The loss of sensitive and especially classified government data IS a crime, as it is a failure of adhering to government protocols and potentially even a threat to national security.
Anyway, if you want to protect sensitive data, you must treat it like a scant resource--only to be handled as absolutely needed and under full audit. How's this for a working theory. First, ensure only one active copy of any file exists--disable copying, moving, deleting, and the "Save As" function system-wide (this will handily take care of removable media as well). Backups are permitted only on an encrypted system-wide basis. If a copy *must* be made, then it must be cleared by security--such security people only possess permission to alter permissions, not files themselves outside their own internal scope. All files should possess full version tracking so each and every edit can be tracked. Laptops in such a system should be registered, possess GPS trackers and should really be no more than thintops--encrypted remote login devices with no local storage to speak of. If data *must* be taken to a location where the Internet is not reliable, then the laptop should only contain as much data as needed and require two-factor authentication just to turn it on--and it must be brought by two people (as remotely separate as feasible), each possessing only one of the factors. Basically, treat it like a priceless treasure because it just may well be.

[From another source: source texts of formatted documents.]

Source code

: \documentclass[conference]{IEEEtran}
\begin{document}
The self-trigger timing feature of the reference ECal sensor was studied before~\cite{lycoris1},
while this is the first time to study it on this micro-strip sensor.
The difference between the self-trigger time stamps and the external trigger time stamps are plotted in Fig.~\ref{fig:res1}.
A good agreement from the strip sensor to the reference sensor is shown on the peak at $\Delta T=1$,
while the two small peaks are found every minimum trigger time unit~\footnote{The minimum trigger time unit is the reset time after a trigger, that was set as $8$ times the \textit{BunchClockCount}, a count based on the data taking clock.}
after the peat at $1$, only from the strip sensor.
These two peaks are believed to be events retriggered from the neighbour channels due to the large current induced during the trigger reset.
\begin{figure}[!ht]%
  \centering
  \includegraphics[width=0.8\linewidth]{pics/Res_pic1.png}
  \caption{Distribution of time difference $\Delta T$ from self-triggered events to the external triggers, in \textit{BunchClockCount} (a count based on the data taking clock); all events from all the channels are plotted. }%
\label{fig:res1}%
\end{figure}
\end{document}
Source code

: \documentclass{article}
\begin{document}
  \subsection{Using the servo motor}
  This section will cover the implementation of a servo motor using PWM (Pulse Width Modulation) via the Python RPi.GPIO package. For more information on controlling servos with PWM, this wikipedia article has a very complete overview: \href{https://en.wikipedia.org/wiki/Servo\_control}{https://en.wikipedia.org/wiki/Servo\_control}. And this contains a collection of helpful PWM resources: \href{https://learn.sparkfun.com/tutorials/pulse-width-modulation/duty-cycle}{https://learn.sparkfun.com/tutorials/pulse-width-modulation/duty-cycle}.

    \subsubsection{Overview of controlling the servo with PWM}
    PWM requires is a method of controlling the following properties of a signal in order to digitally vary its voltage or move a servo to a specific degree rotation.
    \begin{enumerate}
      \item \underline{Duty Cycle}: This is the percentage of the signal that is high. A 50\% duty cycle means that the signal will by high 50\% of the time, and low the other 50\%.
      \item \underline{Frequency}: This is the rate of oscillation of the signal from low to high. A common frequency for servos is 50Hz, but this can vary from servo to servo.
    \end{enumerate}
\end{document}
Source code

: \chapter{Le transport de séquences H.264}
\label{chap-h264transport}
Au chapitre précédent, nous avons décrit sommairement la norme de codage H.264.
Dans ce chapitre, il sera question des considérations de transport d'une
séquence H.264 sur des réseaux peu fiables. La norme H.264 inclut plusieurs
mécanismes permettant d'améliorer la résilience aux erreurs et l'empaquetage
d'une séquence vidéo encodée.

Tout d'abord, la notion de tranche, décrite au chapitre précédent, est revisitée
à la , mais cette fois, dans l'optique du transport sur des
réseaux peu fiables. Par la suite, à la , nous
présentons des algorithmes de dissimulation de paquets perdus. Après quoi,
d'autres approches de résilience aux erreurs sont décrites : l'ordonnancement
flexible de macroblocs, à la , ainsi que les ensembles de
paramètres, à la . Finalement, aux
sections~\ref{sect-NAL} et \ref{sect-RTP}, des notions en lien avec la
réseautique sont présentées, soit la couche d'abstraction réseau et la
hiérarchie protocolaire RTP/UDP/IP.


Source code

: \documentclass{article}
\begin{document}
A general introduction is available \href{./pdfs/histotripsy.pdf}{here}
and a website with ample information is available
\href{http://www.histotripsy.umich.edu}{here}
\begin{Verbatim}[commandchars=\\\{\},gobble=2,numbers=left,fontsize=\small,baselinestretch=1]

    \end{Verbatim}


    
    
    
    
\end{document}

Easy. They're *ALL* to blame. The flunky who forgot to lock down his laptop before having a pint, the manager for assigning an untrustworthy person to the task, the OP wonks for populating the laptop with more than was necessary, for not forcing encryption, and probably for not using a "thintop" access policy, and the minister for not setting up a DTA data protection policy nor enforcing what's already there. *Someone* must be held accountable, but that doesn't necessarily mean the blame must be limited to *one and only one* someone.